The idea started out with a few laughs amongst a group of friends. We all appreciate the craft of beer, and some of us own our own home-brewing kits. When we heard that there was an opportunity to design an experiment that would go up on India’s moonlander, we thought we could combine our hobby with the competition by focusing on the viability of yeast in outer space.

Per i meno addicted: home-brewing kits sono quei kit per farsi la birra in casa.

Ora, anche per chi mastica con poca voglia l’inglese, quantomeno vediamo nella stessa dichiarazione la parola luna e la parola birra. Eh?! Beh, dato che sognare è la cosa migliore che possiamo ancora fare, quantomeno per motivarci ad andare avanti. Ad ogni modo, cerchiamo di raccontare la genesi di questa idea…

Si fa tanto parlare della colonizzazione del sistema solare, si fa tanto parlare di colonie marziane e lunari. Sulla luna, ad esempio, è chiaro e confermato che esista l’acqua. Tirarla fuori e renderla potabile, poi, è un’altra storia. Comunque, anche quando avremo la nostra bella casetta sulla luna con tanto di fontanella che produce l’acqua direttamente in-situ, non potremo dire di aver colonizzato la luna se è l’unica cosa che possiamo bere.

Che è poi un po’ il concetto di “la mia casa è dove poggio il mio cappello”; qualche confort ci vuole per sentirci a casa nostra anche sulla luna. Confort tipo?

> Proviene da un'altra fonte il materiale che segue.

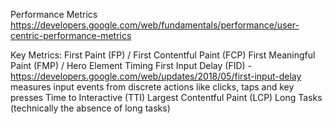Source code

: Performance Metrics
https://developers.google.com/web/fundamentals/performance/user-centric-performance-metrics

Key Metrics:
First Paint (FP) / First Contentful Paint (FCP)
First Meaningful Paint (FMP) / Hero Element Timing
First Input Delay (FID) - https://developers.google.com/web/updates/2018/05/first-input-delay
    measures input events from discrete actions like clicks, taps and key presses
Time to Interactive (TTI)
Largest Contentful Paint (LCP)
Long Tasks (technically the absence of long tasks)
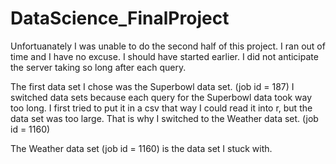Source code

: # DataScience_FinalProject

Unfortuanately I was unable to do the second half of this project. I ran out of time and I have no excuse. I should have started earlier. I did not anticipate the server taking so long after each query.

The first data set I chose was the Superbowl data set. (job id = 187) I switched data sets because each query for the Superbowl data took way too long. I first tried to put it in a csv that way I could read it into r, but the data set was too large. That is why I switched to the Weather data set. (job id = 1160)

The Weather data set (job id = 1160) is the data set I stuck with.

Beh… un bel bicchiere di birra!

Certamente qualora avessimo veramente colonizzato la luna con tanto di basi permanenti vi sarebbe un sistema di trasporto di beni Terra-Luna tra i quali farsi arrivare anche un bella bottiglia di birra (di importazione, per definizione), ma vogliamo mettere la soddisfazione di farsi la propria birra in casa, anche sulla luna?

How to make beer on the Moon?!?

Beh, la domanda che si è fatta un team di ricerca di studenti di bioingegneria dell’università di San Diego è esattamente: come faccio a spillare birra sulla luna? Ovviamente i problemi sono tanti (che valga la pena di affrontarli o meno). Ad incominciare dalla disponibilità della materia prima:

to test if yeast would be viable in a Lunar environment. As the key ingredient in the production of beer (and many other beneficial things), thieir experiment sought to determine if Lunar colonists will be capable of becoming their own brewmasters.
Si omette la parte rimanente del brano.